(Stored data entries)
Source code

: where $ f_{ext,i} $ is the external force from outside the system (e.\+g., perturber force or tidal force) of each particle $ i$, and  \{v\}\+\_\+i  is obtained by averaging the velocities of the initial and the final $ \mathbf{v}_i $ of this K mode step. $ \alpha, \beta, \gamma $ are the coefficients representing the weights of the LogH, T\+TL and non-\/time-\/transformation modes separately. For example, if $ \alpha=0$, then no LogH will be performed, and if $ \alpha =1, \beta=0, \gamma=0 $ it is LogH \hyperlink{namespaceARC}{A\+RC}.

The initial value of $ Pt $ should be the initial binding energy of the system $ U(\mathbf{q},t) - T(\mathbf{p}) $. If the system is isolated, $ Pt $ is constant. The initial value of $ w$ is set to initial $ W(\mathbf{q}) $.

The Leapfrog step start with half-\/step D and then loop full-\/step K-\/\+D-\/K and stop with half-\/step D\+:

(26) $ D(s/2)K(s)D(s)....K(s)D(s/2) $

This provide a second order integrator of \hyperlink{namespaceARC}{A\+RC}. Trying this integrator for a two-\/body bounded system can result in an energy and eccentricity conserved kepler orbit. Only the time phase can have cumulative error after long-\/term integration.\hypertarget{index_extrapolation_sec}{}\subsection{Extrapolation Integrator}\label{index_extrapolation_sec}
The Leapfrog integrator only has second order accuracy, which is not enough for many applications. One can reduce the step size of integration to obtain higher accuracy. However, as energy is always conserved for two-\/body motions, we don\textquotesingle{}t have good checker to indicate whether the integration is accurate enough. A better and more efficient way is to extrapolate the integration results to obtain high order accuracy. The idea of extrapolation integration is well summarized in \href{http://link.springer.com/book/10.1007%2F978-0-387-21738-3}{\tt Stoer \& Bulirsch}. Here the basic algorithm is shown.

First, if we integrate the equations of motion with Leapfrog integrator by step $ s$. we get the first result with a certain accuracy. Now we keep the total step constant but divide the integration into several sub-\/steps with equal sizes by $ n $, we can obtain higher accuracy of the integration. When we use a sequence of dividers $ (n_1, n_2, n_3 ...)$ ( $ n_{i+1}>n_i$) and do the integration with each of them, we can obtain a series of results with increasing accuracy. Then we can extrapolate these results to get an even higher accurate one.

== Brief ==
Repeat the entries exactly, all of them.

== Answer section ==
Source code

: where $ f_{ext,i} $ is the external force from outside the system (e.\+g., perturber force or tidal force) of each particle $ i$, and  \{v\}\+\_\+i  is obtained by averaging the velocities of the initial and the final $ \mathbf{v}_i $ of this K mode step. $ \alpha, \beta, \gamma $ are the coefficients representing the weights of the LogH, T\+TL and non-\/time-\/transformation modes separately. For example, if $ \alpha=0$, then no LogH will be performed, and if $ \alpha =1, \beta=0, \gamma=0 $ it is LogH \hyperlink{namespaceARC}{A\+RC}.

The initial value of $ Pt $ should be the initial binding energy of the system $ U(\mathbf{q},t) - T(\mathbf{p}) $. If the system is isolated, $ Pt $ is constant. The initial value of $ w$ is set to initial $ W(\mathbf{q}) $.

The Leapfrog step start with half-\/step D and then loop full-\/step K-\/\+D-\/K and stop with half-\/step D\+:

(26) $ D(s/2)K(s)D(s)....K(s)D(s/2) $

This provide a second order integrator of \hyperlink{namespaceARC}{A\+RC}. Trying this integrator for a two-\/body bounded system can result in an energy and eccentricity conserved kepler orbit. Only the time phase can have cumulative error after long-\/term integration.\hypertarget{index_extrapolation_sec}{}\subsection{Extrapolation Integrator}\label{index_extrapolation_sec}
The Leapfrog integrator only has second order accuracy, which is not enough for many applications. One can reduce the step size of integration to obtain higher accuracy. However, as energy is always conserved for two-\/body motions, we don\textquotesingle{}t have good checker to indicate whether the integration is accurate enough. A better and more efficient way is to extrapolate the integration results to obtain high order accuracy. The idea of extrapolation integration is well summarized in \href{http://link.springer.com/book/10.1007%2F978-0-387-21738-3}{\tt Stoer \& Bulirsch}. Here the basic algorithm is shown.

First, if we integrate the equations of motion with Leapfrog integrator by step $ s$. we get the first result with a certain accuracy. Now we keep the total step constant but divide the integration into several sub-\/steps with equal sizes by $ n $, we can obtain higher accuracy of the integration. When we use a sequence of dividers $ (n_1, n_2, n_3 ...)$ ( $ n_{i+1}>n_i$) and do the integration with each of them, we can obtain a series of results with increasing accuracy. Then we can extrapolate these results to get an even higher accurate one.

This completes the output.